This drive was mailed in from Burbank in Southern California for data recovery. The reported issue was a buzzing sound when you first plug it in for a split second, then another short buzz sound, then another, then silence. The drive would not spin up and would not be recognized by any machine.
The first step is to open the drive in our clean room environment to check the platters for damage as well as check the drive heads. The platters looked good, but the heads were not parked where they should be, which meant they were stuck! Stuck heads on a drive usually do cause a buzzing sound as the motor tries to spin the platters and fails.
There are special tools made to safely lift the heads off the platters so you can move them to the parking area. It is important to inspect the heads carefully with a microscope for any damage as well. In this case I was able to move the heads over to the parking area and found no signs of damage on the heads or platters.
The PC-3000 showed all heads functioning properly, so I continued to the imaging process. I was able to image 100% of the sectors on the drive, so I continued with the data transfer process. It was a 4TB drive, so it took a while to image all those sectors!

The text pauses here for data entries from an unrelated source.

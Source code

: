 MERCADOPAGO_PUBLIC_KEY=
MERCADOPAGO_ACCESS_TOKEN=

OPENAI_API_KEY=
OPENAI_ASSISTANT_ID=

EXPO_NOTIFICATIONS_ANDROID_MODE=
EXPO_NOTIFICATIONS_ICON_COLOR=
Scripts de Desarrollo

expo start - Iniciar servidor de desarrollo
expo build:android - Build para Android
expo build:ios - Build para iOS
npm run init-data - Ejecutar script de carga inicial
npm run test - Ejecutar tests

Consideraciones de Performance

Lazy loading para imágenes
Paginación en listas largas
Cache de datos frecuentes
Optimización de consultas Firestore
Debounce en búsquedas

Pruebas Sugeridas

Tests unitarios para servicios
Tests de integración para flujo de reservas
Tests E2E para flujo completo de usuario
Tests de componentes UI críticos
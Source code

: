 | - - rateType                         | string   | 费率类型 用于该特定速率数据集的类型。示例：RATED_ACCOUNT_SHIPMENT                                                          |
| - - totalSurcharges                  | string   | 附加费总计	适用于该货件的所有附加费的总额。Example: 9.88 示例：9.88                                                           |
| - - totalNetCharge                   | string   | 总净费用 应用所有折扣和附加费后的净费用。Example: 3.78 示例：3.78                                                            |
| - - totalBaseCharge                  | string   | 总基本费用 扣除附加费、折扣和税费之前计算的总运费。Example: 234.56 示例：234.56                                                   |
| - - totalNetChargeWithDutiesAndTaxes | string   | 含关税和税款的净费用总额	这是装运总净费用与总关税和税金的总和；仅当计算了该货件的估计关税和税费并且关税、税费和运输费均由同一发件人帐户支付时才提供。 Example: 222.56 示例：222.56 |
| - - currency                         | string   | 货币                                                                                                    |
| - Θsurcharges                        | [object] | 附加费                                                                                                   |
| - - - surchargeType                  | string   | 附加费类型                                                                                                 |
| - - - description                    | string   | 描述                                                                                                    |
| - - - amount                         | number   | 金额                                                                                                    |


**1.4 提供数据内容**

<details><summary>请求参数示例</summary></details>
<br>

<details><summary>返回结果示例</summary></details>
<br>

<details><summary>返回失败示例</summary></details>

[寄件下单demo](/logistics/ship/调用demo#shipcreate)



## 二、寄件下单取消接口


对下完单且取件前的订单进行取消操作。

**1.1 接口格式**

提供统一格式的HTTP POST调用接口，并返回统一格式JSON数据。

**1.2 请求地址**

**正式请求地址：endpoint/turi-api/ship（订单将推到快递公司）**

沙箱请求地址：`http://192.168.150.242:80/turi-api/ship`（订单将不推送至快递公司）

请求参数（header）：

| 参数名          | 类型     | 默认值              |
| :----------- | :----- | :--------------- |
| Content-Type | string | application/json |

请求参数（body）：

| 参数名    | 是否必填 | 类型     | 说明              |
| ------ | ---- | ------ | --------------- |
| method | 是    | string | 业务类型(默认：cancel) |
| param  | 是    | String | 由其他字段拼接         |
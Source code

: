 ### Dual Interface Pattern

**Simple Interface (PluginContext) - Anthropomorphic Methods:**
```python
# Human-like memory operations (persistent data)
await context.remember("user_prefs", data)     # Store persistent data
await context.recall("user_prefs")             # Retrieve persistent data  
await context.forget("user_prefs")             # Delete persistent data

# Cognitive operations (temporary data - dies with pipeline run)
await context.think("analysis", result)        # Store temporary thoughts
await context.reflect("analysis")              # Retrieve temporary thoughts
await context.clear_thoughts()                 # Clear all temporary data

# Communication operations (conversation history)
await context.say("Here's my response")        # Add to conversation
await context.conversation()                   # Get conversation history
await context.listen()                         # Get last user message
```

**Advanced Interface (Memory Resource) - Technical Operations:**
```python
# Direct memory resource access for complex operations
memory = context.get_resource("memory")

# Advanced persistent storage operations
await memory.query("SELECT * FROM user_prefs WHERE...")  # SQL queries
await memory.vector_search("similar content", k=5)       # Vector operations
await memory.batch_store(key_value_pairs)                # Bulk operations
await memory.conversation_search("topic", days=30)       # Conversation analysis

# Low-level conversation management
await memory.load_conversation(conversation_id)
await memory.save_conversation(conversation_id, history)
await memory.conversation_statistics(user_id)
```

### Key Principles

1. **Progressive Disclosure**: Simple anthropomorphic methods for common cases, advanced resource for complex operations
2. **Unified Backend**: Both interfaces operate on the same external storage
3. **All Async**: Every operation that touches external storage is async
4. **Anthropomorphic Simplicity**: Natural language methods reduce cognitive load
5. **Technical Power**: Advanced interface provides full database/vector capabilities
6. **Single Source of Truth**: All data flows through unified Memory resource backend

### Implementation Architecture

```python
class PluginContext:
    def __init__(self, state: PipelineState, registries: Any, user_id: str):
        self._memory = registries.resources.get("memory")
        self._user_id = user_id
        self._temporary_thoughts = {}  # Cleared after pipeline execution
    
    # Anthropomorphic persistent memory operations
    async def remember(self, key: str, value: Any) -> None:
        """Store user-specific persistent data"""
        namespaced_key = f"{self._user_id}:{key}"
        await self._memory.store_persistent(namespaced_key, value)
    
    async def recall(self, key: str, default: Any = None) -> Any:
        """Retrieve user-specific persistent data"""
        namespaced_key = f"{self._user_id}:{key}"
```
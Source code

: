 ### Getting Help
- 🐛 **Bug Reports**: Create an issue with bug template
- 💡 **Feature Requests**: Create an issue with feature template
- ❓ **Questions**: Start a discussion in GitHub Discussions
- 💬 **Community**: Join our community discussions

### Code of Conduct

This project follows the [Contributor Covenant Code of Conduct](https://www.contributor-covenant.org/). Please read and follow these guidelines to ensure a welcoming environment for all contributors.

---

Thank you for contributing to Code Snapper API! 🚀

This drive had a Time Machine backup on it. Apple uses a special kind of linking of files in their backup system, so when you go to recover the drive, you will recover the same file over and over for every backup the computer completed. To get around this you have to use a cloning software like SuperDuper!. SuperDuper! will allow you to transfer all the data over to the new drive including time machine backup data.
There are times when the drive fails and causes corruption in the data about where files are stored and what their names are (often called the catalog file). Often times that corruption will cause programs like Super Duper to fail during the clone process. This was not the case on this drive, but when it does happen there is a method that has worked for me well in the past:
- I start by creating another image of the data. It is always good to have a backup of the recovery when you are going to be doing repair attempts on the data.
- I run whatever software recovery application is best for the situation and recover everything except the Time Machine backup folder (backups.backupd) to a temporary drive.
- I delete all the data on the recovery drive except the Time Machine backup folder. Note I am only doing this after having an additional imaged drive for the recovery so I can easily start over if I need to.
- Once everything is deleted except the Time Machine backup, I run a program called Disk Warrior. Disk Warrior can usually fix the issues with the catalog file and allow me to clone the Time Machine backup folder.
- I clone the Time Machine backup folder using SuperDuper directly to the drive that will be given to the client with all the data.
- I transfer all the recovered data I got earlier from the temporary drive onto the customer drive.
It sounds like a lot of steps, but once you have done it a few thousand times it is super easy! The result is having as much data as possible, as safely as possible.
Again, with this particular recovery the data all transferred without an error using Super Duper so that process was not needed.
The end result was 100% of the data on the drive was recovered and mailed back to Burbank to a happy customer!